Because of what we truly know. So you have to get out of bed. There
are many nights that I will wake up at 1 or 2 o'clock in the morning,
and I don't go back to bed because I know I will lie there and think
and think too much. So you've got to get out of bed. You've got to
go and just do something. Go in your backyard and light a fire, take
your mind off things. You have to stay busy.
MARIA JONES:
You know, I've had this question asked to me over and over and over,
how do you function? How do you function? And I just really want the
people to know that if this didn't happen to me, if it happened to
someone else, I would be asking the same question because I have asked
that question in past tragedies. I would look at the parents on TV
and I would say to myself and to my family, I couldn't even imagine.

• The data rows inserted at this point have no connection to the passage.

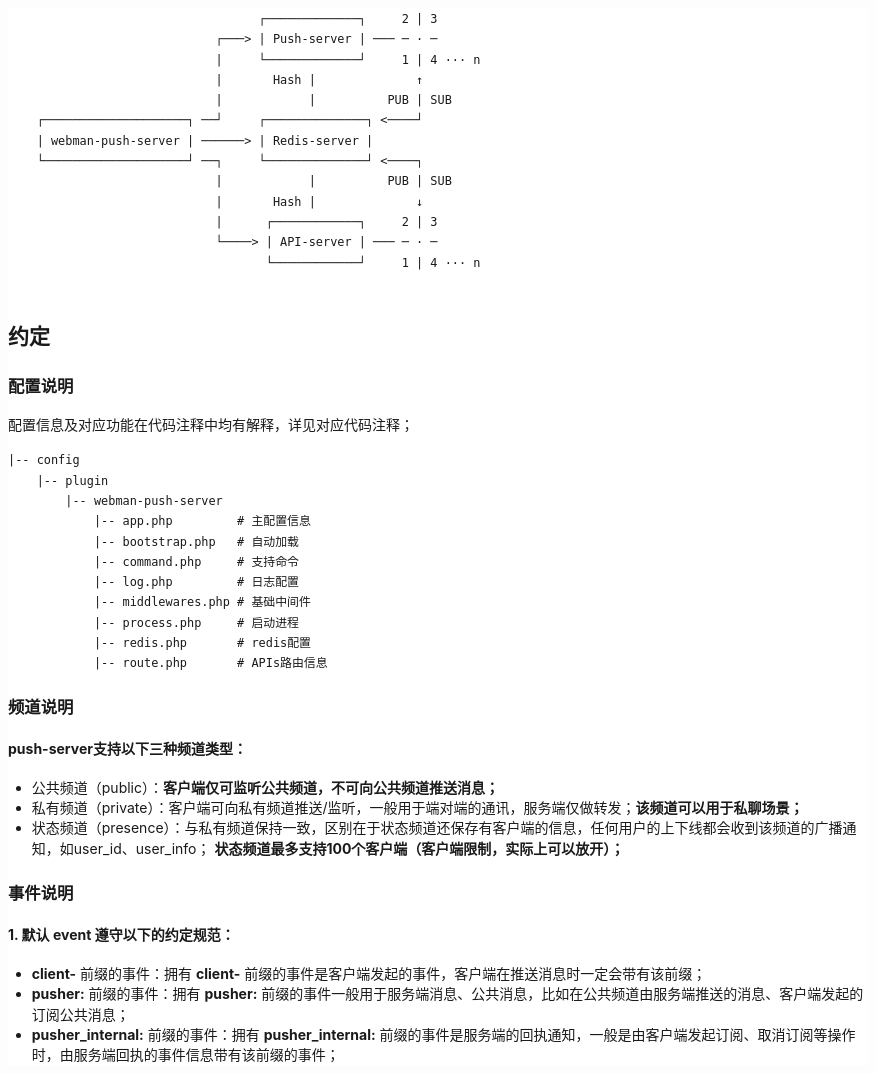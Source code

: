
```
                                   ┌─────────────┐     2 | 3
                             ┌───> | Push-server | ─── ─ · ─
                             |     └─────────────┘     1 | 4 ··· n
                             |       Hash |              ↑
                             |            |          PUB | SUB
    ┌────────────────────┐ ──┘     ┌──────────────┐ <────┘                     
    | webman-push-server | ──────> | Redis-server | 
    └────────────────────┘ ──┐     └──────────────┘ <────┐     
                             |            |          PUB | SUB
                             |       Hash |              ↓
                             |      ┌────────────┐     2 | 3
                             └────> | API-server | ─── ─ · ─
                                    └────────────┘     1 | 4 ··· n
                                     
```

## 约定

### 配置说明

配置信息及对应功能在代码注释中均有解释，详见对应代码注释；

```
|-- config
    |-- plugin
        |-- webman-push-server
            |-- app.php         # 主配置信息
            |-- bootstrap.php   # 自动加载
            |-- command.php     # 支持命令
            |-- log.php         # 日志配置
            |-- middlewares.php # 基础中间件
            |-- process.php     # 启动进程
            |-- redis.php       # redis配置
            |-- route.php       # APIs路由信息
```

### 频道说明

#### push-server支持以下三种频道类型：

- 公共频道（public）：**客户端仅可监听公共频道，不可向公共频道推送消息；**
- 私有频道（private）：客户端可向私有频道推送/监听，一般用于端对端的通讯，服务端仅做转发；**该频道可以用于私聊场景；**
- 状态频道（presence）：与私有频道保持一致，区别在于状态频道还保存有客户端的信息，任何用户的上下线都会收到该频道的广播通知，如user_id、user_info；
**状态频道最多支持100个客户端（客户端限制，实际上可以放开）；**

### 事件说明

#### 1. 默认 event 遵守以下的约定规范：

- **client-** 前缀的事件：拥有 **client-** 前缀的事件是客户端发起的事件，客户端在推送消息时一定会带有该前缀；
- **pusher:** 前缀的事件：拥有 **pusher:** 前缀的事件一般用于服务端消息、公共消息，比如在公共频道由服务端推送的消息、客户端发起的订阅公共消息；
- **pusher_internal:** 前缀的事件：拥有 **pusher_internal:** 前缀的事件是服务端的回执通知，一般是由客户端发起订阅、取消订阅等操作时，由服务端回执的事件信息带有该前缀的事件；
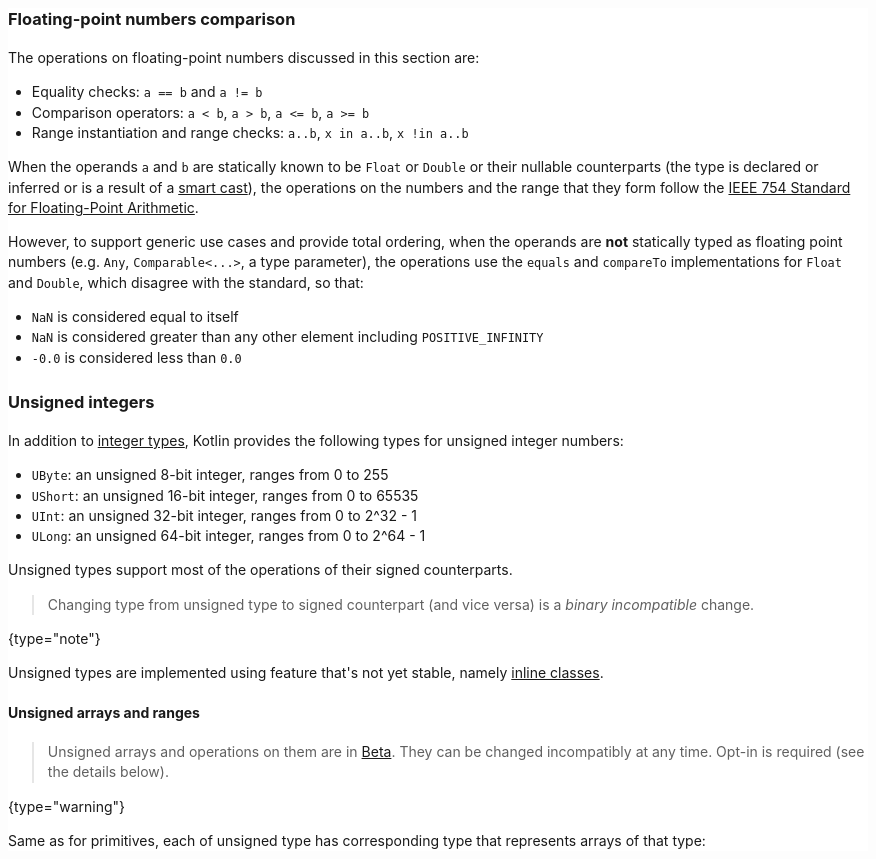 ### Floating-point numbers comparison

The operations on floating-point numbers discussed in this section are:

* Equality checks: `a == b` and `a != b`
* Comparison operators: `a < b`, `a > b`, `a <= b`, `a >= b`
* Range instantiation and range checks: `a..b`, `x in a..b`, `x !in a..b`

When the operands `a` and `b` are statically known to be `Float` or `Double` or their nullable counterparts (the type is 
declared or inferred or is a result of a [smart cast](typecasts.md#smart-casts)), the operations on the 
numbers and the range that they form follow the [IEEE 754 Standard for Floating-Point Arithmetic](https://en.wikipedia.org/wiki/IEEE_754). 

However, to support generic use cases and provide total ordering, when the operands are **not** statically typed as 
floating point numbers (e.g. `Any`, `Comparable<...>`, a type parameter), the operations use the 
`equals` and `compareTo` implementations for `Float` and `Double`, which disagree with the standard, so that:

* `NaN` is considered equal to itself
* `NaN` is considered greater than any other element including `POSITIVE_INFINITY`
* `-0.0` is considered less than `0.0`

### Unsigned integers

In addition to [integer types](#integer-types), Kotlin provides the following types for unsigned integer numbers:

* `UByte`: an unsigned 8-bit integer, ranges from 0 to 255
* `UShort`: an unsigned 16-bit integer, ranges from 0 to 65535
* `UInt`: an unsigned 32-bit integer, ranges from 0 to 2^32 - 1
* `ULong`: an unsigned 64-bit integer, ranges from 0 to 2^64 - 1

Unsigned types support most of the operations of their signed counterparts.

>Changing type from unsigned type to signed counterpart (and vice versa) is a *binary incompatible* change.
>
{type="note"}

Unsigned types are implemented using feature that's not yet stable, namely [inline classes](inline-classes.md).

#### Unsigned arrays and ranges 

> Unsigned arrays and operations on them are in [Beta](components-stability.md). They can be changed incompatibly at any time.
> Opt-in is required (see the details below).
>
{type="warning"}

Same as for primitives, each of unsigned type has corresponding type that represents arrays of that type:
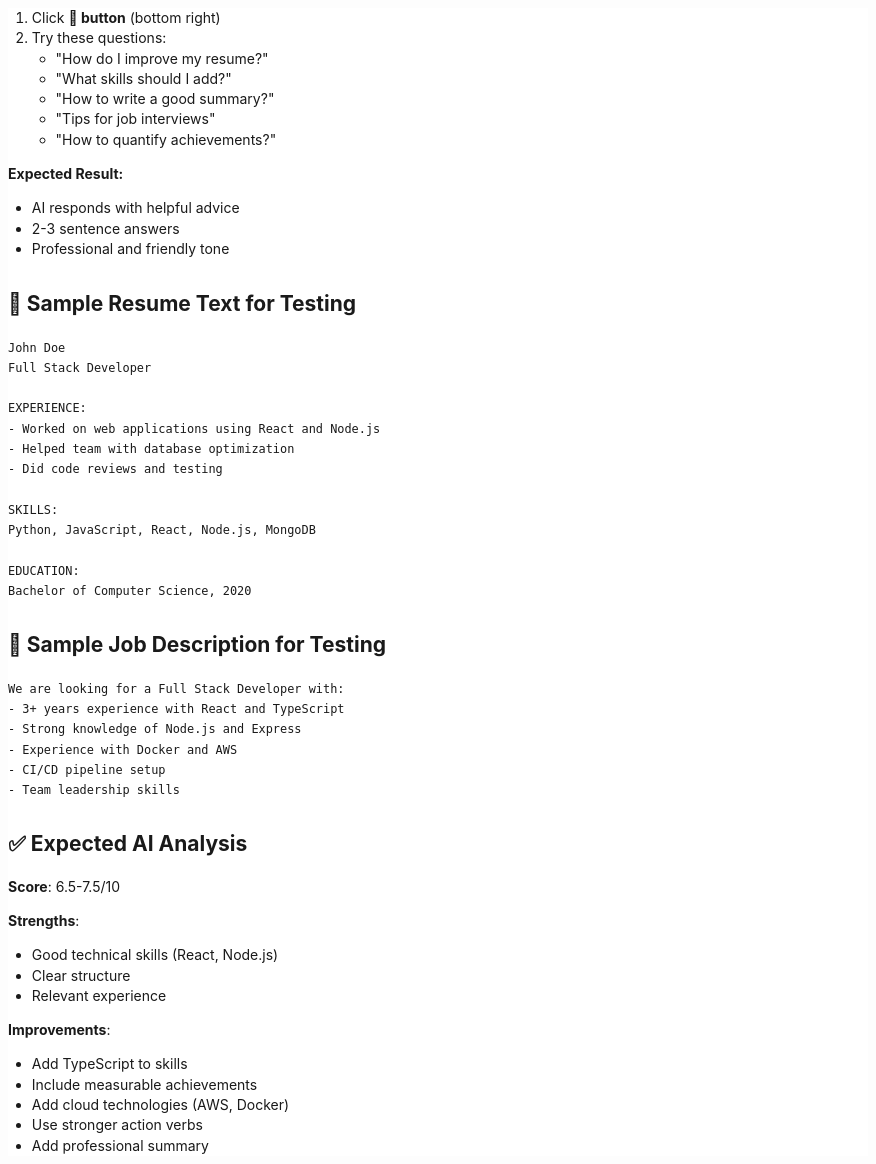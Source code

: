 1. Click **💬 button** (bottom right)
2. Try these questions:
   - "How do I improve my resume?"
   - "What skills should I add?"
   - "How to write a good summary?"
   - "Tips for job interviews"
   - "How to quantify achievements?"

**Expected Result:**
- AI responds with helpful advice
- 2-3 sentence answers
- Professional and friendly tone

## 📝 Sample Resume Text for Testing

```
John Doe
Full Stack Developer

EXPERIENCE:
- Worked on web applications using React and Node.js
- Helped team with database optimization
- Did code reviews and testing

SKILLS:
Python, JavaScript, React, Node.js, MongoDB

EDUCATION:
Bachelor of Computer Science, 2020
```

## 🎯 Sample Job Description for Testing

```
We are looking for a Full Stack Developer with:
- 3+ years experience with React and TypeScript
- Strong knowledge of Node.js and Express
- Experience with Docker and AWS
- CI/CD pipeline setup
- Team leadership skills
```

## ✅ Expected AI Analysis

**Score**: 6.5-7.5/10

**Strengths**:
- Good technical skills (React, Node.js)
- Clear structure
- Relevant experience

**Improvements**:
- Add TypeScript to skills
- Include measurable achievements
- Add cloud technologies (AWS, Docker)
- Use stronger action verbs
- Add professional summary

If anything like that ever happened to one of my kids, I would never
function. I wouldn't get up in the morning, I wouldn't be able to
be a mother. I wouldn't function at all. I would actually have to
be put away. I really truly believed if anything like that happened
to one of my kids, that I would be hospitalized. I would not be able
to function at all during the day.
GEORGE STONEHOUSE:
You have to go on. We have other children. If we just curled up and
didn't get out of bed, they would do the same. You have to do it for
them, if anybody, and for each other.
HEATHER HISCOX:
Can we spend a little bit of time talking about May the 12th and 13th
because the first time we saw you on the morning of May 13th, you
appeared with police before television cameras, and you spoke directly
to the person you thought had taken Holly and asked them not to hurt
her and asked them to bring her home safely.
MARIA JONES:
Right.
HEATHER HISCOX:
At that point, in your hearts, what did you think had happened to
her?
MARIA JONES:
I didn't know, but...
GEORGE STONEHOUSE:
What are you supposed to think? You know, who would possibly take
a child and for what reason?
MARIA JONES:
I knew it was bad. I knew something was bad. I knew it was bad the
day before when she went missing, but for her to be gone all night,
I knew something very, very bad, so I was just so hoping that whoever
took her... would not kill her, even if they just threw her on the
street, at least she was alive so that we could get her back. That
was our biggest fear, that we're going to find out... Anyways, when
we did find out what happened to Holly, it was worse than I even thought.
HEATHER HISCOX:
And when the police came to that door again to tell you that they
had arrested someone in the case, what was your reaction?
MARIA JONES:
We got a phone call.
HEATHER HISCOX:
You got a phone call?
MARIA JONES:
We didn't know on the phone call, but we knew they were coming over
and something was up because the phone call was at 6 in the morning.
GEORGE STONEHOUSE:
It was a huge relief because everybody in my eyes was guilty. I didn't
know who. How could you know? How could you possibly think that from
that corner to this corner that could have happened? Everybody was
guilty, and that was very difficult because it lasted a long time,
a number of weeks.
HEATHER HISCOX:
How do you think the police handled your case?
MARIA JONES:
Excellent.
GEORGE STONEHOUSE:
Amazing. They pulled out all the stops.
MARIA JONES:
They're true professionals, they are, and they put more than just
their job into it. They put their heart and soul into their job.
GEORGE STONEHOUSE:
Yeah.
MARIA JONES:
They put their own time.
GEORGE STONEHOUSE:
You just hit something there because there's a woman up the street,
Pat Hood. Pat Hood has decided she's representing my family. And Holly's
Law. I don't support it. I have my own version. And I told her this.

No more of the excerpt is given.